What you have to do =>
What you submit must be an exact copy of the listing below, with no images in it.

○ ○ ○ ○ ○ ○ ○

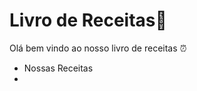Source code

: # Livro de Receitas:blue_book:

Olá bem vindo ao nosso livro de receitas :alarm_clock:

- Nossas Receitas
-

○ ○ ○ ○ ○ ○ ○

Result of the task =>
Source code

: # Livro de Receitas:blue_book:

Olá bem vindo ao nosso livro de receitas :alarm_clock:

- Nossas Receitas
-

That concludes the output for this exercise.